— YOUR GOAL —
Pick every line from the data below that contains the string "lots" and copy it.
:: RECORDS TO PROCESS
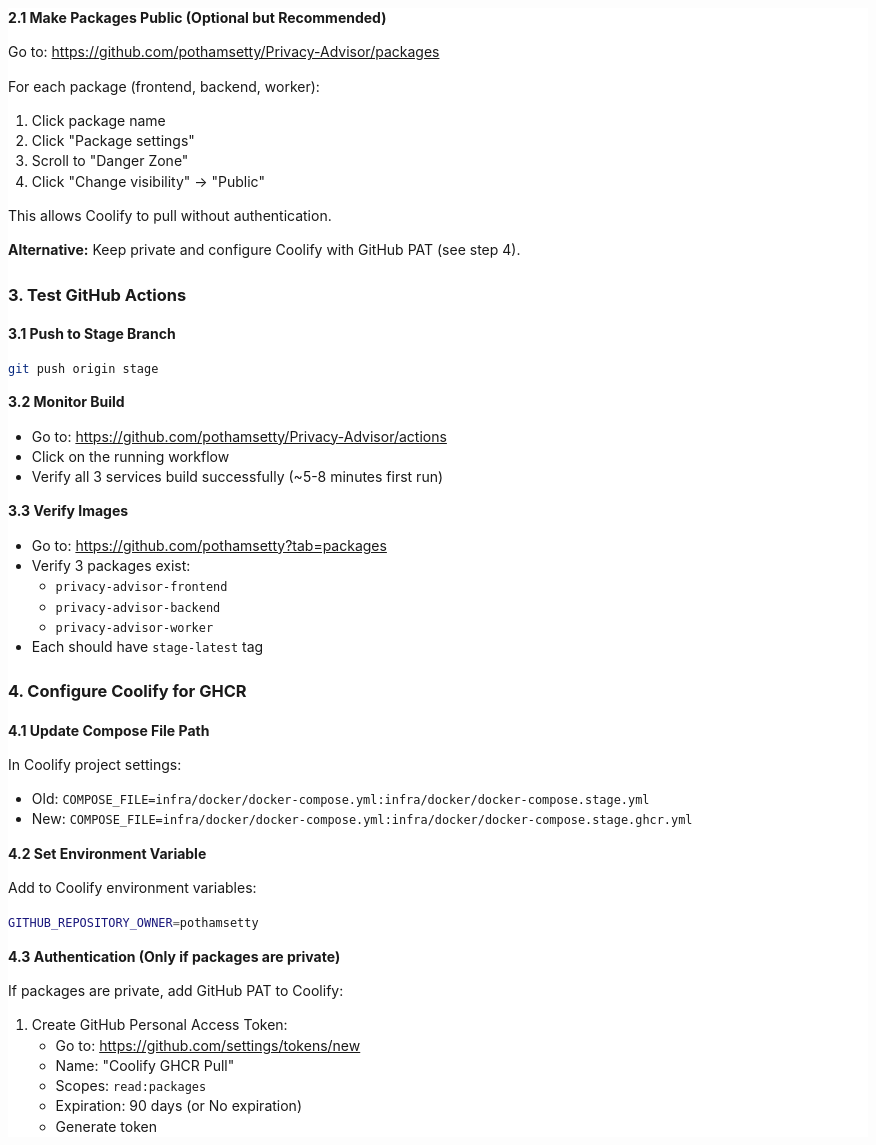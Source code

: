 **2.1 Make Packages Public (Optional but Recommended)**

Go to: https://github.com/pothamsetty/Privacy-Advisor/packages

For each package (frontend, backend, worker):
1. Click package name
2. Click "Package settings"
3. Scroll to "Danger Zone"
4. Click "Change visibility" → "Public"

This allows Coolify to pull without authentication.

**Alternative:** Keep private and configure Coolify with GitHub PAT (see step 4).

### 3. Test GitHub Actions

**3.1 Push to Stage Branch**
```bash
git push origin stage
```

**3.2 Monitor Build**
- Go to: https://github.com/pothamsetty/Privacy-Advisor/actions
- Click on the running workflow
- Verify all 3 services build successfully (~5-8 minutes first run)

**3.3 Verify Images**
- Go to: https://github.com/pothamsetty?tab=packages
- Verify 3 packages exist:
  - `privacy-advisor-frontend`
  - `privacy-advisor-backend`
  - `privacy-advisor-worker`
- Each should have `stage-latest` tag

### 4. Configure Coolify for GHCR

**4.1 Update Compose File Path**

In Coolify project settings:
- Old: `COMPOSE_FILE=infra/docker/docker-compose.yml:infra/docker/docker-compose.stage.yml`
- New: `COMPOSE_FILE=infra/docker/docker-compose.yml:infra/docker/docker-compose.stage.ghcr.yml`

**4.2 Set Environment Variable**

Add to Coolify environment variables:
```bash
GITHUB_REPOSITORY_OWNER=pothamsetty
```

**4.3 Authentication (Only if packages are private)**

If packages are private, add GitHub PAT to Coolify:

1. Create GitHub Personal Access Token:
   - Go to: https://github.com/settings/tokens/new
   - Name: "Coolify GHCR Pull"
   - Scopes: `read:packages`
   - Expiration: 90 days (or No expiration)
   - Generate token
::::
:: RECORDS TO PROCESS
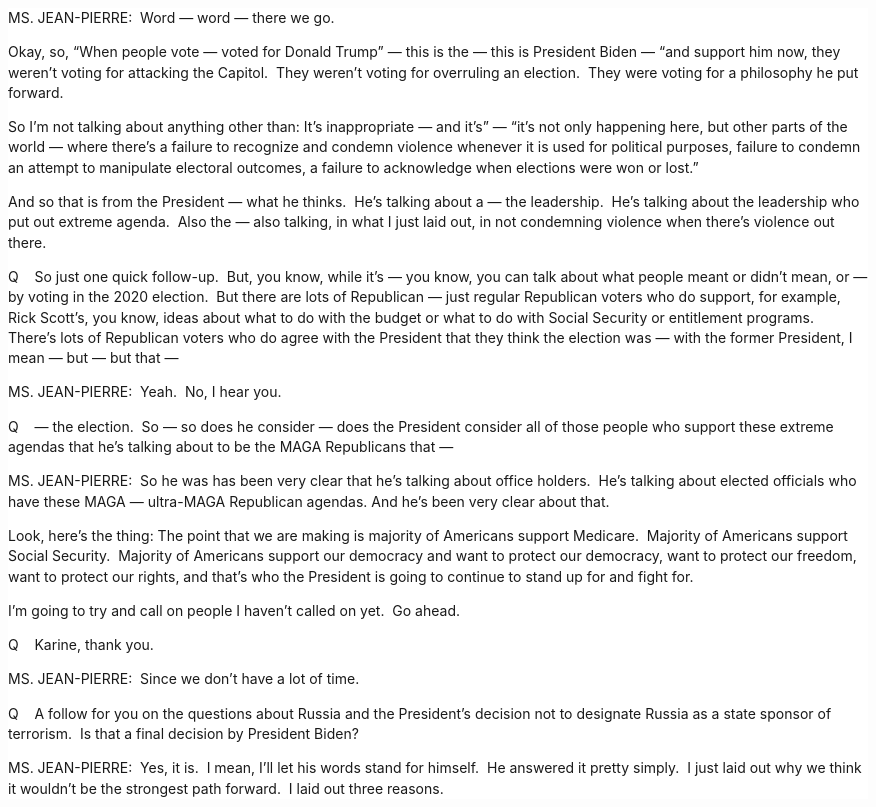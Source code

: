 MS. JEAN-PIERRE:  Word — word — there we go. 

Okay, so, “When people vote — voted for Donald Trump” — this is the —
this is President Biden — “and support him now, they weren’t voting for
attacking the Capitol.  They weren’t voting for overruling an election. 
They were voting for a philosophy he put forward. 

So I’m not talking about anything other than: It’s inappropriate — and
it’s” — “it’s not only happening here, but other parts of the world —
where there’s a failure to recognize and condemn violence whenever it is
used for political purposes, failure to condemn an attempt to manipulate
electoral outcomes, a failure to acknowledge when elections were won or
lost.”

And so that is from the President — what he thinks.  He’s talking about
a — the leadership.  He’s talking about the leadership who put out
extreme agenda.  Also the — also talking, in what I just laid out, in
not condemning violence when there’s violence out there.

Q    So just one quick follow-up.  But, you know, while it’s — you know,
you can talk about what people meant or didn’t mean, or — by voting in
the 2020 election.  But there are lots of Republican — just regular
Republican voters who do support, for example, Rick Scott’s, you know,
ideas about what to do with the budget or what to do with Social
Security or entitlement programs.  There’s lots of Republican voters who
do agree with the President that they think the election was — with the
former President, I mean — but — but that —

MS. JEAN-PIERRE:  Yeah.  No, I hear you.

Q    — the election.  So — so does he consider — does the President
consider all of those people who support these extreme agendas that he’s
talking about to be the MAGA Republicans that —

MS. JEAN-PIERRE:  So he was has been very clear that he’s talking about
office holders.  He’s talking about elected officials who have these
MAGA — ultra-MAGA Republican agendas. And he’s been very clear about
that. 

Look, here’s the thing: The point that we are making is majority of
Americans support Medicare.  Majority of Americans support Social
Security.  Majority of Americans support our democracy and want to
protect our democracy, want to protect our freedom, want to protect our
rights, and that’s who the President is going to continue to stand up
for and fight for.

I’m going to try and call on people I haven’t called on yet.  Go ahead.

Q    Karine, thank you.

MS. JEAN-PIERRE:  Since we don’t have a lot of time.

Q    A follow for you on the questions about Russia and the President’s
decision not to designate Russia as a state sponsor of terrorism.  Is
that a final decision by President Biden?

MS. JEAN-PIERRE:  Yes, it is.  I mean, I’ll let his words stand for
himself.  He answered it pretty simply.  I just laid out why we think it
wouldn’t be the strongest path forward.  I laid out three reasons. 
::::
:: RECORDS TO PROCESS
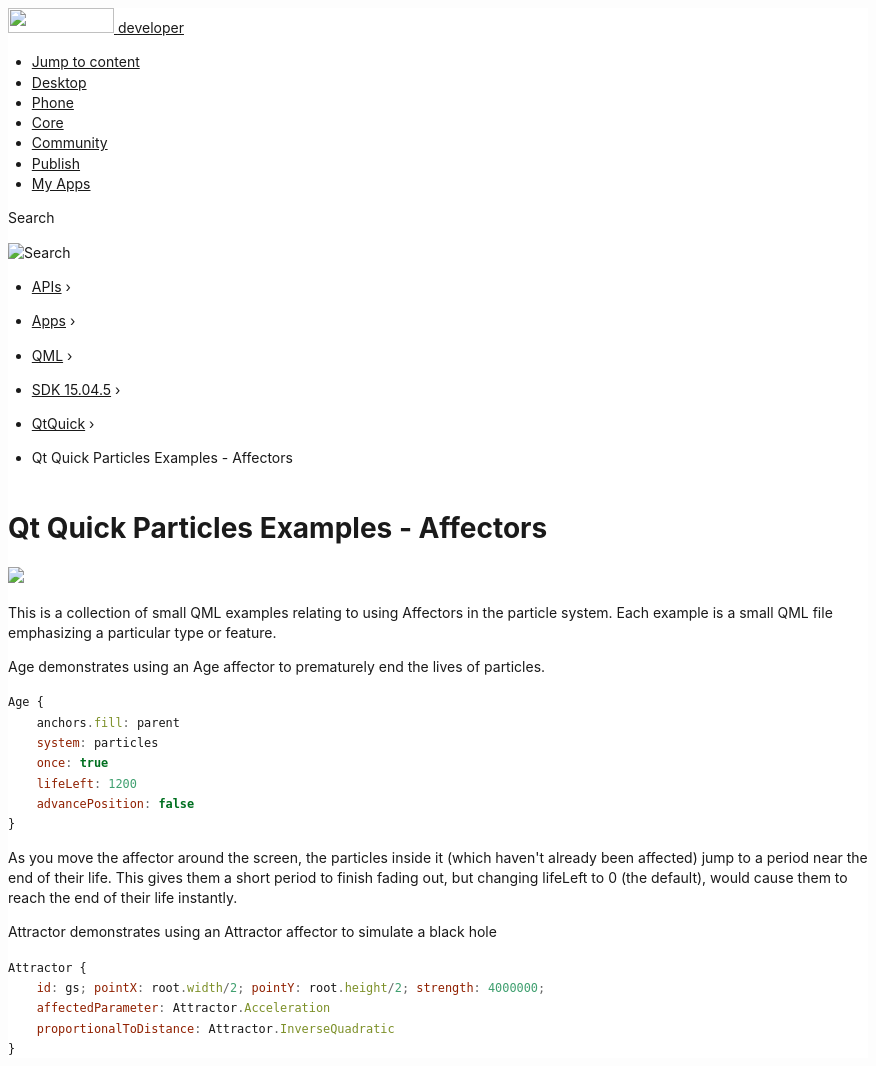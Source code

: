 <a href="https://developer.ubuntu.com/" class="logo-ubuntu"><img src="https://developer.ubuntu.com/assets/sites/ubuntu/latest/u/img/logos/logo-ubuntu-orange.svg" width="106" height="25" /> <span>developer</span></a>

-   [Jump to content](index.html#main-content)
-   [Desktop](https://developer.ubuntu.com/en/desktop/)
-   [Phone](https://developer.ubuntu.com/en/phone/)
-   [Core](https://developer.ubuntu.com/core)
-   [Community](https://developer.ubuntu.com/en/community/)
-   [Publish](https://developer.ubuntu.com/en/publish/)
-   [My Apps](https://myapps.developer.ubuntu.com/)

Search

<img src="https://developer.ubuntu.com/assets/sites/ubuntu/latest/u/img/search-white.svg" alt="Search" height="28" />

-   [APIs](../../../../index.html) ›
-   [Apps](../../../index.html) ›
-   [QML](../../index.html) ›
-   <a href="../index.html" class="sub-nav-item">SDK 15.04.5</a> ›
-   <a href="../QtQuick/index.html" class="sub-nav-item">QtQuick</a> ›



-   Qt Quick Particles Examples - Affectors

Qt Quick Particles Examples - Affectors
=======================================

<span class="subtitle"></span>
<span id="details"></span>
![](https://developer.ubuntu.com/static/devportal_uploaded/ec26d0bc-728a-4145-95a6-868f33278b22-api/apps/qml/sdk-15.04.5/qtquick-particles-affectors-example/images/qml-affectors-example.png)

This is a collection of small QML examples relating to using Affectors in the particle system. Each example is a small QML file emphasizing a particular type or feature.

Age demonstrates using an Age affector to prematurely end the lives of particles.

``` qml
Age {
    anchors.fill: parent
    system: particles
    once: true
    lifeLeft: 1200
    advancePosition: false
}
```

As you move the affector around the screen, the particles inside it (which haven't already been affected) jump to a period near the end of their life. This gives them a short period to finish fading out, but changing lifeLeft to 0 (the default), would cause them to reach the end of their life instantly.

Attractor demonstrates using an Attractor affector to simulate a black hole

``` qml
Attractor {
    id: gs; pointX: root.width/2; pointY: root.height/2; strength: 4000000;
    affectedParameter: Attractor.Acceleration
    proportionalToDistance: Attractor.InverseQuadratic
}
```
::::
— SOLUTION TO THIS EXERCISE —
the 2020 election.  But there are lots of Republican — just regular
Security or entitlement programs.  There’s lots of Republican voters who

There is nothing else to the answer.